Action item. What lines below mention the word "Informatica"? Copy each one.

--- Task data ---

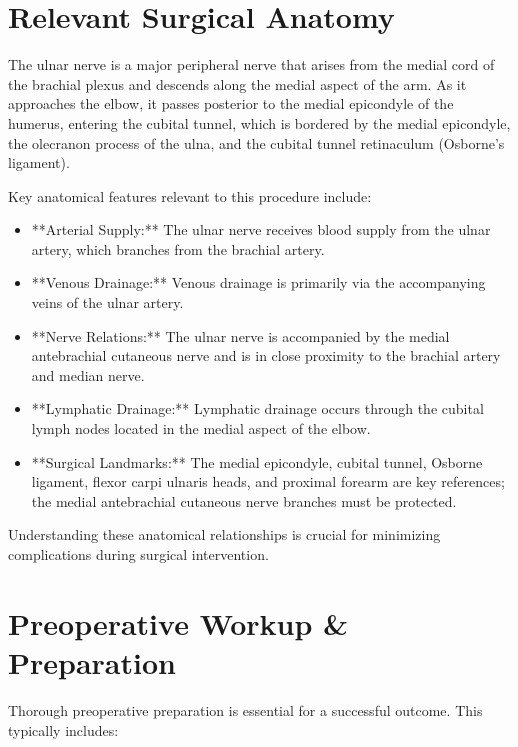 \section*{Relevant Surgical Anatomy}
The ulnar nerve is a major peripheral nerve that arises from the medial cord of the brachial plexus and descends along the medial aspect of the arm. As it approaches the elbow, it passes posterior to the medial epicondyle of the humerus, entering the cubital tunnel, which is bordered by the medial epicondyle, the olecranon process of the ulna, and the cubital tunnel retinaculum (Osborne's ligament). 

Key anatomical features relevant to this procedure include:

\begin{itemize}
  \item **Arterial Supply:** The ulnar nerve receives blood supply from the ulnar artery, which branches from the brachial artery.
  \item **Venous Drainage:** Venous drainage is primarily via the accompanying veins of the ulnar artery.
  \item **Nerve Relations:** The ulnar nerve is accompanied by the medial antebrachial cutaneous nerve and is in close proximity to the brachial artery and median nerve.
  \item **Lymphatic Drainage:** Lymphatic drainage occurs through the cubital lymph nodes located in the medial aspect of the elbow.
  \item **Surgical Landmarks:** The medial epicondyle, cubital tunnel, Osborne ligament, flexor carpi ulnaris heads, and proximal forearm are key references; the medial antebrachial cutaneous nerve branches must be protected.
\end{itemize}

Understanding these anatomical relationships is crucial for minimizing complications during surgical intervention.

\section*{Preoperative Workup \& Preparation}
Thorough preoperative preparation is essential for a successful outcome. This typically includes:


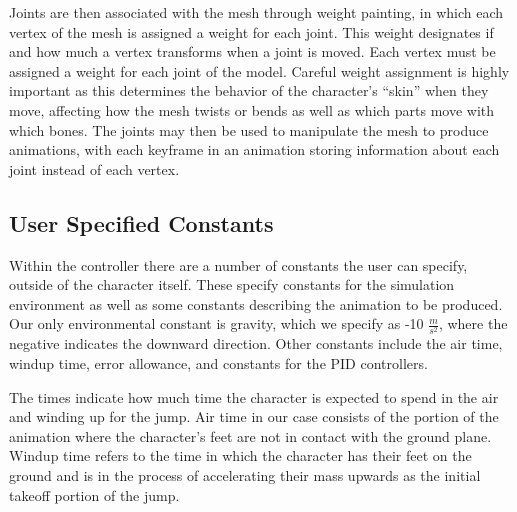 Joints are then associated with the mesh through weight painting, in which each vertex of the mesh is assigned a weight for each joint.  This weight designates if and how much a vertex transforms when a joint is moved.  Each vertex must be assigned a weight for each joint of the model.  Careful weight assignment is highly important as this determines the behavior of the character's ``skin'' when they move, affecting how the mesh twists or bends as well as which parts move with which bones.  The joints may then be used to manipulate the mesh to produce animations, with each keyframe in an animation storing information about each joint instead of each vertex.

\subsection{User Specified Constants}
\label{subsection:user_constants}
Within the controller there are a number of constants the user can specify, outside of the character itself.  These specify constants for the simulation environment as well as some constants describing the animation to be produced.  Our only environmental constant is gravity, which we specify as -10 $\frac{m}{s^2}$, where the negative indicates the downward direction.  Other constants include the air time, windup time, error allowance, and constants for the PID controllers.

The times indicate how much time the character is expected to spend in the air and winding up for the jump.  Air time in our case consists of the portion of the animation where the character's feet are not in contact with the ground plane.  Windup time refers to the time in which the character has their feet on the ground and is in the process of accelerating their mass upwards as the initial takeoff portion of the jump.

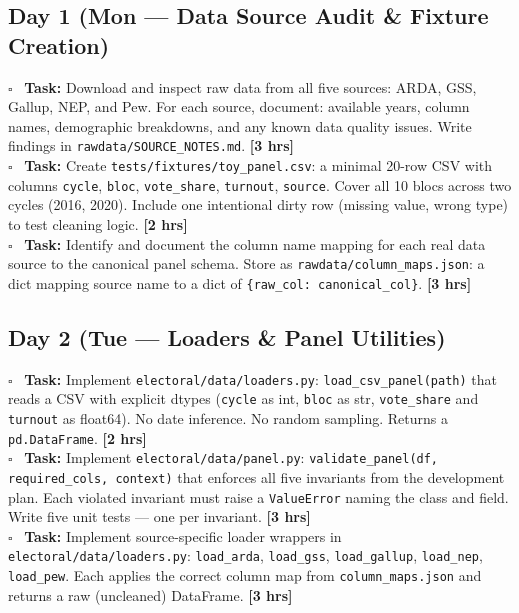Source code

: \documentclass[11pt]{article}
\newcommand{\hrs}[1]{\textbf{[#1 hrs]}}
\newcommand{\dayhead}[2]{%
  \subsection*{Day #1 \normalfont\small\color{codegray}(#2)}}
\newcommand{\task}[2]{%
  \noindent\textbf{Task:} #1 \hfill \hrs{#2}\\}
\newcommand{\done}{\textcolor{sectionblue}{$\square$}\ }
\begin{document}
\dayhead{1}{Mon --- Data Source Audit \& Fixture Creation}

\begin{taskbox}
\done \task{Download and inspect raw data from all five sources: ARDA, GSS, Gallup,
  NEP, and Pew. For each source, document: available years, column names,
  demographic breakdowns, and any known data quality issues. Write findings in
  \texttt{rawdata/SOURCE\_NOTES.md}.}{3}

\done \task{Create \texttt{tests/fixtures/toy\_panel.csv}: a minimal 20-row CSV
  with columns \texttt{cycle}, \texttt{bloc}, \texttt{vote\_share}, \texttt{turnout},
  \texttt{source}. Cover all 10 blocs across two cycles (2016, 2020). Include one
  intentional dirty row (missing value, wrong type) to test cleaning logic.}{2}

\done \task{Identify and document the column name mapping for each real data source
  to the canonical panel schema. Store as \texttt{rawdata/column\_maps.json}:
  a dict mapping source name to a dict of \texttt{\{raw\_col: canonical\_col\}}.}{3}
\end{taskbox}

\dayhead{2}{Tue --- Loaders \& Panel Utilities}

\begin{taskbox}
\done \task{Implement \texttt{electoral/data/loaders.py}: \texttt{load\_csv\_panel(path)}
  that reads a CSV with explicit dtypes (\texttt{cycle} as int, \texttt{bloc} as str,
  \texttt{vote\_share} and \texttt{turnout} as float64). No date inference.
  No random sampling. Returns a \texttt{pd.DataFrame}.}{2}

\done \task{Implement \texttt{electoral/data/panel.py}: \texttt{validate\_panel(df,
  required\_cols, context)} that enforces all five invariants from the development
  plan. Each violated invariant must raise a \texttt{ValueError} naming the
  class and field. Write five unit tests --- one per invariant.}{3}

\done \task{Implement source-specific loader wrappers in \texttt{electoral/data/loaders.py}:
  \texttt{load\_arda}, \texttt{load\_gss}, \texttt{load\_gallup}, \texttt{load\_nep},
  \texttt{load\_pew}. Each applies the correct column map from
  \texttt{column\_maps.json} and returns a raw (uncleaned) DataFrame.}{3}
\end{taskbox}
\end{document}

---
--- Task data ---

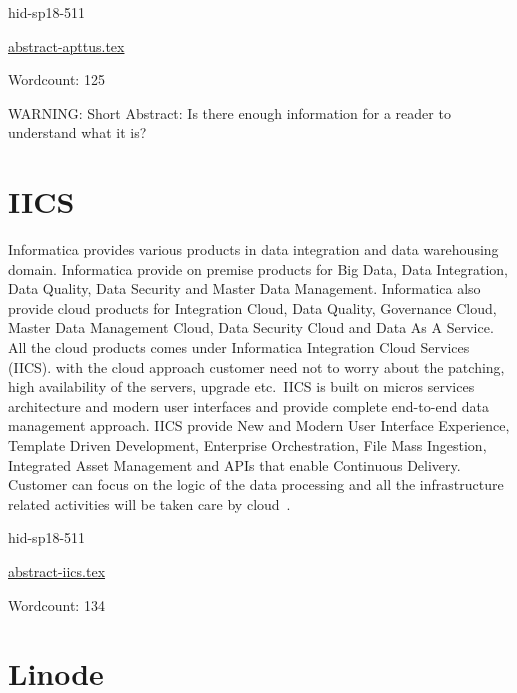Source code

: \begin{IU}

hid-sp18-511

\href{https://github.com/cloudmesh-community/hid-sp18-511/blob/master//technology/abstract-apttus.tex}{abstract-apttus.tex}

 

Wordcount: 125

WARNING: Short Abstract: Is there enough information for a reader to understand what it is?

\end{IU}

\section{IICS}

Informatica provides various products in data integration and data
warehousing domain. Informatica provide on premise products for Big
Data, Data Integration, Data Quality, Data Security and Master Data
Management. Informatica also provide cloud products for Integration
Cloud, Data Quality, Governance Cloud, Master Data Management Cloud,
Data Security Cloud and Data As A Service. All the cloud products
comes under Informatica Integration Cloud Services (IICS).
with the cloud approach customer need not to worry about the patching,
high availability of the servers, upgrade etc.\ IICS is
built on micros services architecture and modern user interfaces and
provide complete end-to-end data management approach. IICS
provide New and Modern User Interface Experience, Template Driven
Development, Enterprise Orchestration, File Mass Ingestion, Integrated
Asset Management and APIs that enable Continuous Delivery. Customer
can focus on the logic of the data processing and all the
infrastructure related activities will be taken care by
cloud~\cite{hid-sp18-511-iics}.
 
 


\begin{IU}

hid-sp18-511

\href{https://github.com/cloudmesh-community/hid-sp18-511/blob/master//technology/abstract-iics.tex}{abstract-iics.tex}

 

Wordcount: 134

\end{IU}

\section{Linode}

---

Answer to this task.
Informatica provides various products in data integration and data
warehousing domain. Informatica provide on premise products for Big
Management. Informatica also provide cloud products for Integration
comes under Informatica Integration Cloud Services (IICS).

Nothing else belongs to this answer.